Task description:
Where a line below carries the word "write", include it in the count, then give the count alone.
------ Provided entries
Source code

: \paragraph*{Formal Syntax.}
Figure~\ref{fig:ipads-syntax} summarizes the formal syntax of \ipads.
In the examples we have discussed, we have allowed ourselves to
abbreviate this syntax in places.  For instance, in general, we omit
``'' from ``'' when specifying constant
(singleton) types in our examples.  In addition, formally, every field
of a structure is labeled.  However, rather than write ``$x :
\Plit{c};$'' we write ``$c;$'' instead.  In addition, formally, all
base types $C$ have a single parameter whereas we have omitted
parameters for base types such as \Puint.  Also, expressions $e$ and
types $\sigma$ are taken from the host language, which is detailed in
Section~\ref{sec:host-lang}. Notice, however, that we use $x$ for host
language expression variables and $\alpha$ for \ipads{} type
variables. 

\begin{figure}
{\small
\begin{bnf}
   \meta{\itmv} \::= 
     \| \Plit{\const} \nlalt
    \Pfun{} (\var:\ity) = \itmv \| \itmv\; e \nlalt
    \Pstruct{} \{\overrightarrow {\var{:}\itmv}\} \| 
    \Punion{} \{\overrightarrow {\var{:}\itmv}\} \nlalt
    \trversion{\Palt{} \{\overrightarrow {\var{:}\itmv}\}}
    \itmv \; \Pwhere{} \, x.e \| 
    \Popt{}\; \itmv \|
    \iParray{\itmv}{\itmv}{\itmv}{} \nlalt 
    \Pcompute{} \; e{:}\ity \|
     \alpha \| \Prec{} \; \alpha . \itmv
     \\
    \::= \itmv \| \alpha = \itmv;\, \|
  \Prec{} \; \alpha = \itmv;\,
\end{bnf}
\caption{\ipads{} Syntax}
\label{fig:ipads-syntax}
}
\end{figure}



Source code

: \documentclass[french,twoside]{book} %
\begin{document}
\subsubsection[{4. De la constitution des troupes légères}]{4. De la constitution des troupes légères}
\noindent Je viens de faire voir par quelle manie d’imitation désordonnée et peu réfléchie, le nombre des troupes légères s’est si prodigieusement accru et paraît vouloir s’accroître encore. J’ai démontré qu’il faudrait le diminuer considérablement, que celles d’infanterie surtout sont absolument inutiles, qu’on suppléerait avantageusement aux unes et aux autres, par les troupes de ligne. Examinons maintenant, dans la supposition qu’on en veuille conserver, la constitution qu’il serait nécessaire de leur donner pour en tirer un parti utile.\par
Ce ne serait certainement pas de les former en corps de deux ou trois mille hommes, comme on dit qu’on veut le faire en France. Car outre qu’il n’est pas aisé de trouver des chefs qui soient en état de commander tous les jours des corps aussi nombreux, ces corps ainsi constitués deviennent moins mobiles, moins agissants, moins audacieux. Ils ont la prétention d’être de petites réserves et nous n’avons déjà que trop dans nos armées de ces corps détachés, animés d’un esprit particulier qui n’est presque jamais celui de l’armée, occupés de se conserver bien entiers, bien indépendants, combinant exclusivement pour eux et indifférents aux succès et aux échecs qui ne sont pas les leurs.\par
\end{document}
------------
Answer:
2